Task item: Of all the lines in the entries below, give again exactly those starting at the line containing "When the user clicks on a button" and ending at the line containing "An AJAX call is used to retrieve images.", both ends included, and no others.
-*-
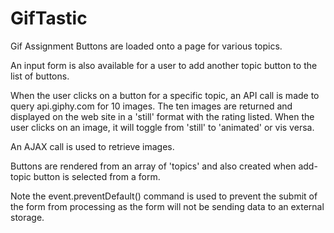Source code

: # GifTastic
Gif Assignment
Buttons are loaded onto a page for various topics.

An input form is also available for a user to add another topic button to the list of buttons.

When the user clicks on a button for a specific topic, an API call is made to query api.giphy.com for 10 images.
The ten images are returned and displayed on the web site in a 'still' format with the rating listed.
When the user clicks on an image, it will toggle from 'still' to 'animated' or vis versa. 

An AJAX call is used to retrieve images. 

Buttons are rendered from an array of 'topics' and also created when add-topic button is selected from a form. 

Note the event.preventDefault() command is used to prevent the submit of the form from processing as the form will not be sending data to an external storage.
-*-
Exercise answer:
When the user clicks on a button for a specific topic, an API call is made to query api.giphy.com for 10 images.
The ten images are returned and displayed on the web site in a 'still' format with the rating listed.
When the user clicks on an image, it will toggle from 'still' to 'animated' or vis versa. 

An AJAX call is used to retrieve images. 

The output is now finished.